Les entreprises françaises investissant dans le mécénat peuvent également déduire de leurs impôts 60% des dépenses engagées par leurs dons, dans la limite de 0,5% de leur chiffre d'affaires, depuis la loi Aillagon de 2003. Ainsi, si une entreprise réalise un milliard d'euros de chiffre d'affaires et donne cinq millions, elle profitera d'une économie de trois millions sur son impôt. Et là aussi, le bénéfice de la réduction fiscale peut être étalé sur cinq ans, en cas de dépassement du plafond, comme l'explique le site service-public.fr.

Dans le cas d'un "versement en faveur de l'achat public de biens culturels présentant le caractère de trésors nationaux ou un intérêt majeur pour le patrimoine national", la réduction fiscale grimpe même à 90% du montant du don, dans la limite de 50% de l'impôt dû. Et il est bien stipulé que "la réduction d'impôt vient en soustraction du montant d'impôt sur les sociétés ou d'impôt sur le revenu dû par l'entreprise donatrice lors de l'année des versements".

"Un manque à gagner" pour l'Etat

Cette incitation fiscale au mécénat n'est pas sans conséquences, pointe sur franceinfo Françoise Benhamou, spécialiste de l’économie de la culture et professeure à Sciences Po. "Ça induit une dépense fiscale qui est importante pour l’Etat. C’est un manque à gagner qui était de l’ordre de 90 millions en 2004 et de 900 millions en 2016 et 2017. C’est un rapport de la Cour de comptes qui l’a souligné en disant qu’on était allé très loin dans ces déductions fiscales et les avantages qu’elles apportaient." 

Et le projet de loi spécial en préparation pour la reconstruction de Notre-Dame pourait encore aggraver la situation, puisqu'il entend offrir une réduction d'impôt de 75% jusqu'à 1 000 euros de dons pour la restauration de la cathédrale. Par conséquent, "il est totalement faux d'affirmer que, quand on donne de l'argent, on paie plus d'impôts", tranche dans un tweet le journaliste des Jours Nicolas Cori, dénonçant une "défense des riches (...) mensongère"

Une analyse confirmée à franceinfo par Fabrice de Longevialle, auteur de Comment payer moins d'impôts (éditions Eyrolles). Le spécialiste de la fiscalité du patrimoine fait d'ailleurs remarquer que les 200 millions d'euros de dons promis par le groupe LVMH et la famille Arnault pour Notre-Dame de Paris correspondent à 0,4% des 46,8 milliards d'euros de chiffre d'affaires du groupe de luxe français.
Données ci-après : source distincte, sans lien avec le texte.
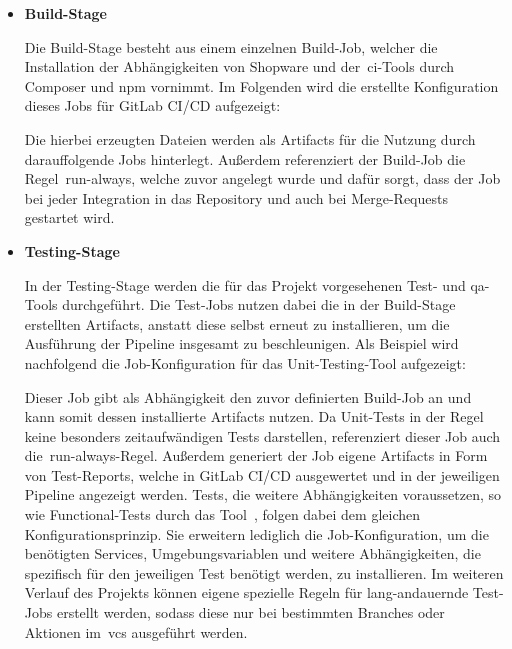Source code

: \begin{itemize}
    \item {
        \textbf{Build-Stage}\par
        Die Build-Stage besteht aus einem einzelnen Build-Job, welcher die Installation der Abhängigkeiten
        von Shopware und der\ \acrshort{ci}-Tools durch Composer und \acrshort{npm} vornimmt.
        Im Folgenden wird die erstellte Konfiguration dieses Jobs für GitLab CI/CD aufgezeigt:

        \vspace{-2.3em}

        Die hierbei erzeugten Dateien werden als Artifacts für die Nutzung durch darauffolgende Jobs hinterlegt.
        Außerdem referenziert der Build-Job die Regel\ \glqq run-always\grqq, welche zuvor angelegt wurde und dafür
        sorgt, dass der Job bei jeder Integration in das Repository und auch bei Merge-Requests gestartet wird.
    }

    \item {
        \textbf{Testing-Stage}\par
        In der Testing-Stage werden die für das Projekt vorgesehenen Test- und \acrshort{qa}-Tools durchgeführt.
        Die Test-Jobs nutzen dabei die in der Build-Stage erstellten Artifacts, anstatt diese selbst erneut zu
        installieren, um die Ausführung der Pipeline insgesamt zu beschleunigen.
        Als Beispiel wird nachfolgend die Job-Konfiguration für das Unit-Testing-Tool  aufgezeigt:

        \vspace{-2.3em}

        Dieser Job gibt als Abhängigkeit den zuvor definierten Build-Job an und kann somit dessen installierte
        Artifacts nutzen.
        Da Unit-Tests in der Regel keine besonders zeitaufwändigen Tests darstellen, referenziert dieser Job auch
        die\ \glqq run-always\grqq-Regel.
        Außerdem generiert der Job eigene Artifacts in Form von Test-Reports, welche in GitLab CI/CD ausgewertet
        und in der jeweiligen Pipeline angezeigt werden.
        Tests, die weitere Abhängigkeiten voraussetzen, so wie Functional-Tests durch das Tool\ ,
        folgen dabei dem gleichen Konfigurationsprinzip.
        Sie erweitern lediglich die Job-Konfiguration, um die benötigten Services, Umgebungsvariablen und weitere
        Abhängigkeiten, die spezifisch für den jeweiligen Test benötigt werden, zu installieren.
        Im weiteren Verlauf des Projekts können eigene spezielle Regeln für lang-andauernde Test-Jobs erstellt
        werden, sodass diese nur bei bestimmten Branches oder Aktionen im\ \acrshort{vcs} ausgeführt werden.
    }


\end{itemize}
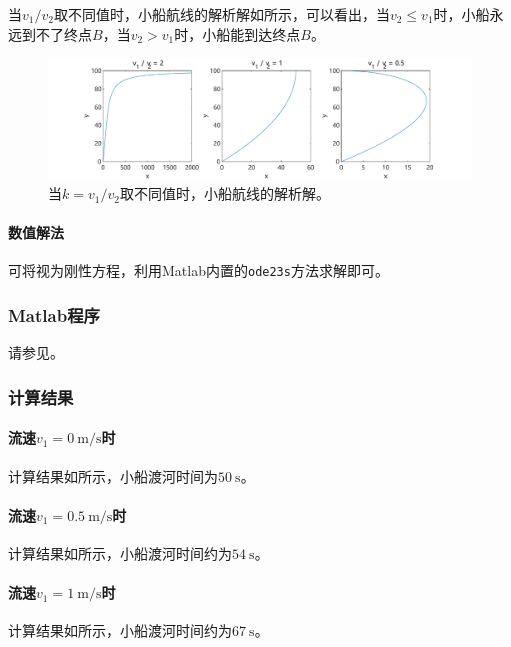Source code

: \documentclass[12pt,a4paper]{article}
\begin{document}
当$v_1/v_2$取不同值时，小船航线的解析解如所示，可以看出，当$v_2 \le v_1$时，小船永远到不了终点$B$，当$v_2 > v_1$时，小船能到达终点$B$。

\begin{figure}
    \centering
    \includegraphics[width=\textwidth]{fig/ex6_analytical.pdf}
    \caption{当$k=v_1/v_2$取不同值时，小船航线的解析解。}
    \label{fig:ex6_analytical}
\end{figure}

\paragraph{数值解法} 可将视为刚性方程，利用Matlab内置的\texttt{ode23s}方法求解即可。

\subsubsection{Matlab程序}

请参见。

\subsubsection{计算结果}

\paragraph{流速$v_1=0\ \mathrm{m/s}$时} 计算结果如所示，小船渡河时间为$50\ \mathrm{s}$。

\paragraph{流速$v_1=0.5\ \mathrm{m/s}$时} 计算结果如所示，小船渡河时间约为$54\ \mathrm{s}$。

\paragraph{流速$v_1=1\ \mathrm{m/s}$时} 计算结果如所示，小船渡河时间约为$67\ \mathrm{s}$。
\end{document}
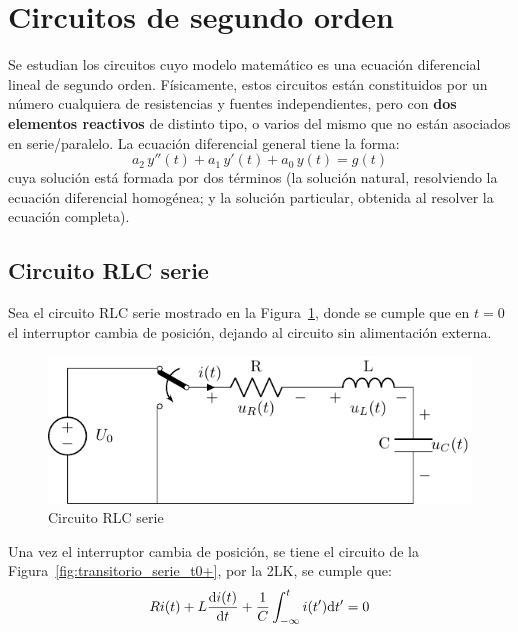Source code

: \section{Circuitos de segundo orden}
Se estudian los circuitos cuyo modelo matemático es una ecuación
diferencial lineal de segundo orden. Físicamente, estos circuitos
están constituidos por un número cualquiera de resistencias y fuentes
independientes, pero con \textbf{dos elementos reactivos} de distinto
tipo, o varios del mismo que no están asociados en serie/paralelo. La
ecuación diferencial general tiene la forma:
\begin{equation*}
  a_2\,y''(t)+a_1\,y'(t)+a_0\,y(t)=g(t)
\end{equation*}
cuya solución está formada por dos términos (la solución natural,
resolviendo la ecuación diferencial homogénea; y la solución
particular, obtenida al resolver la ecuación completa).
	
\subsection{Circuito RLC serie}

Sea el circuito RLC serie mostrado en la
Figura~\ref{fig:transitorio_circuito_RLC_serie}, donde se cumple que
en $t = 0$ el interruptor cambia de posición, dejando al circuito sin
alimentación externa.
\begin{figure}[H]
  \centering
  \includegraphics{../figs/transitorio_circuitoRLC_serie.pdf}
  \caption{Circuito RLC serie}
  \label{fig:transitorio_circuito_RLC_serie}
\end{figure}

Una vez el interruptor cambia de posición, se tiene el circuito de la
Figura~\ref{fig:transitorio_serie_t0+}, por la 2LK, se cumple que:
\[
  Ri(t) + L\diff{i(t)}{t} + \frac{1}{C}\int_{-\infty}^t i(t')
  \mathrm{d}t' = 0
\]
Bernard Arnault, PDG de LVMH, a répondu lors de l'assemblée générale des actionnaires que la loi sur le mécénat ne s'applique pas à la société familiale, qui ne réalise pas de chiffre d'affaires, et que pour le groupe LVMH, le plafond est atteint avec la Fondation Louis Vuitton. Son don ne sera donc pas défiscalisé. S'il est indéniable qu'un contribuable se montre généreux en dépensant une partie de ses deniers en dons et en mécénat, il est en revanche faux de dire, comme l'a fait Nicolas Beytout, que son geste le conduit à payer plus d'impôts. Il débourse certes plus d'argent, mais il en reverse moins dans les caisses de l'Etat.